Since then, the government has steadily ramped up investment in R&D, starting with the first five-year National Technology Plan in 1991 that saw S$2 billion being pumped into the public R&D budget. The sixth and most recent five-year plan – the Research, Innovation and Enterprise 2020 Plan (RIE2020) – boasts a budget of S$19 billion; nearly a 10-fold increase. With the recent slowing of Singapore’s economic growth, the government has increased investment in R&D and introduced new economic measures, including partnerships with industry players on sectoral transformation.

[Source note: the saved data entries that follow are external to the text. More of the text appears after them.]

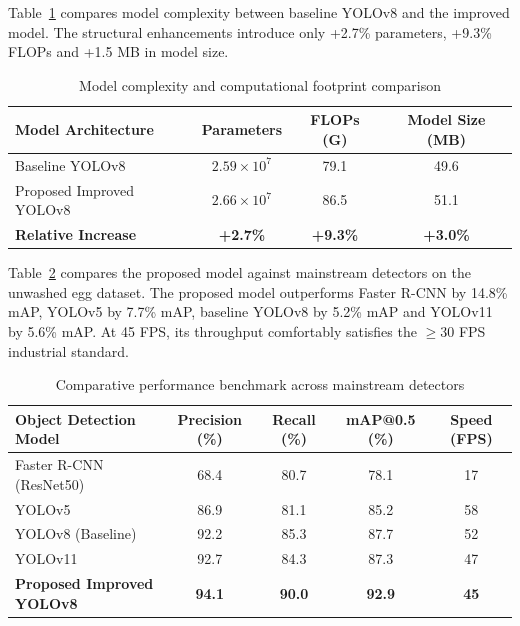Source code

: \documentclass[12pt,a4paper]{report}
\begin{document}
Table~\ref{tab:model_complexity} compares model complexity between baseline YOLOv8 and the improved model. The structural enhancements introduce only +2.7\% parameters, +9.3\% FLOPs and +1.5 MB in model size.

\begin{table}[H]
\centering
\caption{Model complexity and computational footprint comparison}
\label{tab:model_complexity}
\vspace{0.2cm}
\setlength{\tabcolsep}{10pt}
\renewcommand{\arraystretch}{1.15}
\small
\begin{tabular}{lccc}
\toprule
\textbf{Model Architecture} & \textbf{Parameters} & \textbf{FLOPs (G)} & \textbf{Model Size (MB)} \\
\midrule
Baseline YOLOv8 & $2.59 \times 10^7$ & 79.1 & 49.6 \\
Proposed Improved YOLOv8 & $2.66 \times 10^7$ & 86.5 & 51.1 \\
\midrule
\textbf{Relative Increase} & \textbf{+2.7\%} & \textbf{+9.3\%} & \textbf{+3.0\%} \\
\bottomrule
\end{tabular}
\end{table}

Table~\ref{tab:benchmark_comparison} compares the proposed model against mainstream detectors on the unwashed egg dataset. The proposed model outperforms Faster R-CNN by 14.8\% mAP, YOLOv5 by 7.7\% mAP, baseline YOLOv8 by 5.2\% mAP and YOLOv11 by 5.6\% mAP. At 45 FPS, its throughput comfortably satisfies the $\ge 30$ FPS industrial standard.

\begin{table}[H]
\centering
\caption{Comparative performance benchmark across mainstream detectors}
\label{tab:benchmark_comparison}
\vspace{0.2cm}
\setlength{\tabcolsep}{8pt}
\renewcommand{\arraystretch}{1.15}
\small
\begin{tabular}{lcccc}
\toprule
\textbf{Object Detection Model} & \textbf{Precision (\%)} & \textbf{Recall (\%)} & \textbf{mAP@0.5 (\%)} & \textbf{Speed (FPS)} \\
\midrule
Faster R-CNN (ResNet50) & 68.4 & 80.7 & 78.1 & 17 \\
YOLOv5 & 86.9 & 81.1 & 85.2 & 58 \\
YOLOv8 (Baseline) & 92.2 & 85.3 & 87.7 & 52 \\
YOLOv11 & 92.7 & 84.3 & 87.3 & 47 \\
\textbf{Proposed Improved YOLOv8} & \textbf{94.1} & \textbf{90.0} & \textbf{92.9} & \textbf{45} \\
\bottomrule
\end{tabular}
\end{table}
\end{document}
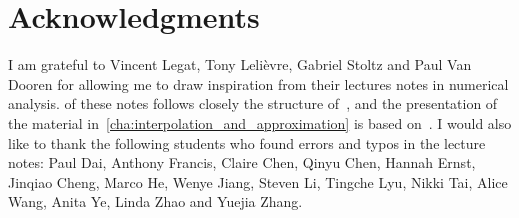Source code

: \chapter*{Acknowledgments}%
\label{cha:acknowledgements}

I am grateful to Vincent Legat, Tony Lelièvre, Gabriel Stoltz and Paul Van Dooren for allowing me to draw inspiration from their lectures notes in numerical analysis.
 of these notes follows closely the structure of~\cite[Chapter 3]{VanDooren},
and the presentation of the material in~\cref{cha:interpolation_and_approximation} is based on~\cite{Legat}.
I would also like to thank the following students who found errors and typos in the lecture notes:
Paul Dai, Anthony Francis, Claire Chen, Qinyu Chen, Hannah Ernst, Jinqiao Cheng, Marco He, Wenye Jiang, Steven Li, Tingche Lyu, Nikki Tai, Alice Wang, Anita Ye, Linda Zhao and Yuejia Zhang.
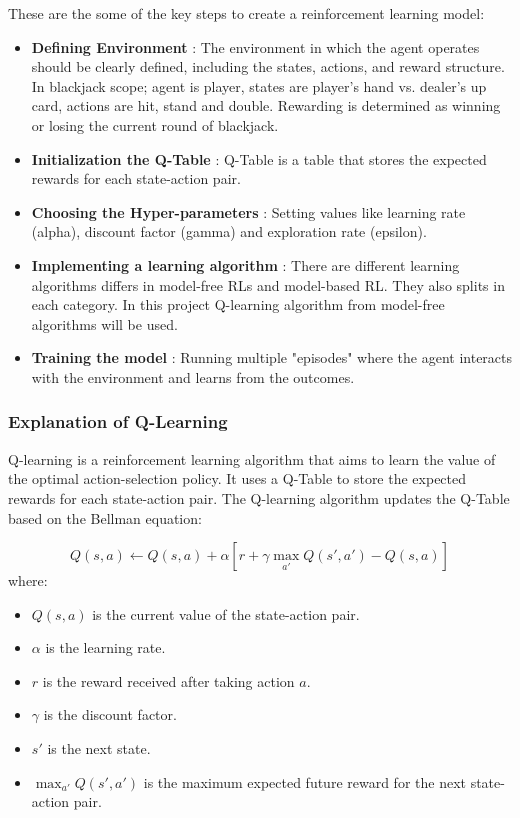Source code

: \documentclass[a4paper,12pt]{report}
\begin{document}
These are the some of the key steps to create a reinforcement learning model:
\begin{itemize}
    \item \textbf{Defining Environment} : The environment in which the agent operates should be clearly defined, including the states, actions, and reward structure. In blackjack scope; agent is player, states are player's hand vs. dealer's up card, actions are hit, stand and double. Rewarding is determined as winning or losing the current round of blackjack.
    \item \textbf{Initialization the Q-Table} : Q-Table is a table that stores the expected rewards for each state-action pair.
    \item \textbf{Choosing the Hyper-parameters} : Setting values like learning rate (alpha), discount factor (gamma) and exploration rate (epsilon).
    \item \textbf{Implementing a learning algorithm} : There are different learning algorithms differs in model-free RLs and model-based RL. They also splits in each category. In this project Q-learning algorithm from model-free algorithms will be used.
    \item \textbf{Training the model} : Running multiple "episodes" where the agent interacts with the environment and learns from the outcomes.
\end{itemize}

\subsubsection{Explanation of Q-Learning}
Q-learning is a reinforcement learning algorithm that aims to learn the value of the optimal action-selection policy. It uses a Q-Table to store the expected rewards for each state-action pair. The Q-learning algorithm updates the Q-Table based on the Bellman equation:

\begin{equation}
Q(s, a) \leftarrow Q(s, a) + \alpha \left[ r + \gamma \max_{a'} Q(s', a') - Q(s, a) \right]
\label{equation:bellman}
\end{equation}
where:
\begin{itemize}
    \item $Q(s, a)$ is the current value of the state-action pair.
    \item $\alpha$ is the learning rate.
    \item $r$ is the reward received after taking action $a$.
    \item $\gamma$ is the discount factor.
    \item $s'$ is the next state.
    \item $\max_{a'} Q(s', a')$ is the maximum expected future reward for the next state-action pair.
\end{itemize}
\end{document}
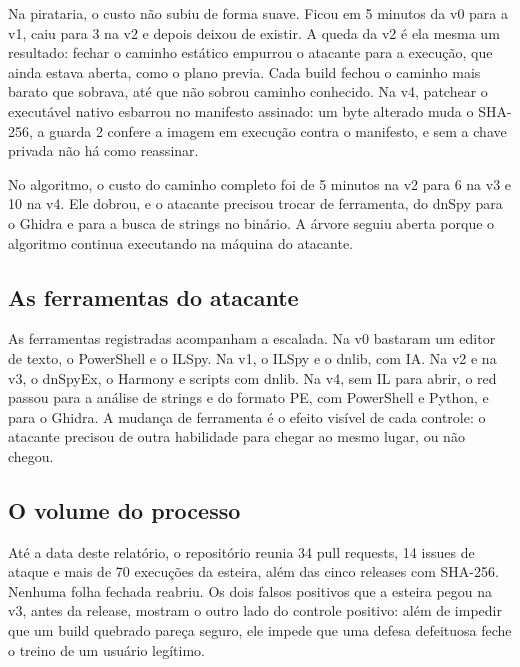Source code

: Na pirataria, o custo não subiu de forma suave. Ficou em 5 minutos da v0 para a v1, caiu para 3 na v2 e depois deixou de existir. A queda da v2 é ela mesma um resultado: fechar o caminho estático empurrou o atacante para a execução, que ainda estava aberta, como o plano previa. Cada build fechou o caminho mais barato que sobrava, até que não sobrou caminho conhecido. Na v4, patchear o executável nativo esbarrou no manifesto assinado: um byte alterado muda o SHA-256, a guarda 2 confere a imagem em execução contra o manifesto, e sem a chave privada não há como reassinar.

No algoritmo, o custo do caminho completo foi de 5 minutos na v2 para 6 na v3 e 10 na v4. Ele dobrou, e o atacante precisou trocar de ferramenta, do dnSpy para o Ghidra e para a busca de strings no binário. A árvore seguiu aberta porque o algoritmo continua executando na máquina do atacante.

\subsection{As ferramentas do atacante}

As ferramentas registradas acompanham a escalada. Na v0 bastaram um editor de texto, o PowerShell e o ILSpy. Na v1, o ILSpy e o dnlib, com IA. Na v2 e na v3, o dnSpyEx, o Harmony e scripts com dnlib. Na v4, sem IL para abrir, o red passou para a análise de strings e do formato PE, com PowerShell e Python, e para o Ghidra. A mudança de ferramenta é o efeito visível de cada controle: o atacante precisou de outra habilidade para chegar ao mesmo lugar, ou não chegou.

\subsection{O volume do processo}

Até a data deste relatório, o repositório reunia 34 pull requests, 14 issues de ataque e mais de 70 execuções da esteira, além das cinco releases com SHA-256. Nenhuma folha fechada reabriu. Os dois falsos positivos que a esteira pegou na v3, antes da release, mostram o outro lado do controle positivo: além de impedir que um build quebrado pareça seguro, ele impede que uma defesa defeituosa feche o treino de um usuário legítimo.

Benchmarking the Red Dot: Global Ranking for Innovation
Why the need for so much investment?

Simply put, R&D innovation helps Singapore to remain competitive in a world buffeted by economic and political uncertainties, and shaped by urbanisation, ageing, and climate change. For Singapore to maintain its growth and prosperity, it must create innovative and differentiated products and services – and these require an equally innovative workforce. The country therefore focuses on attracting first-rate talent, to assist existing enterprises to diversify into new growth sectors, and anchor top international enterprises in these sectors. This approach has given Singapore a sterling reputation in innovation – in fact, the Global Innovation Index ranks the nation as the most innovative country in Asia and sixth in the world.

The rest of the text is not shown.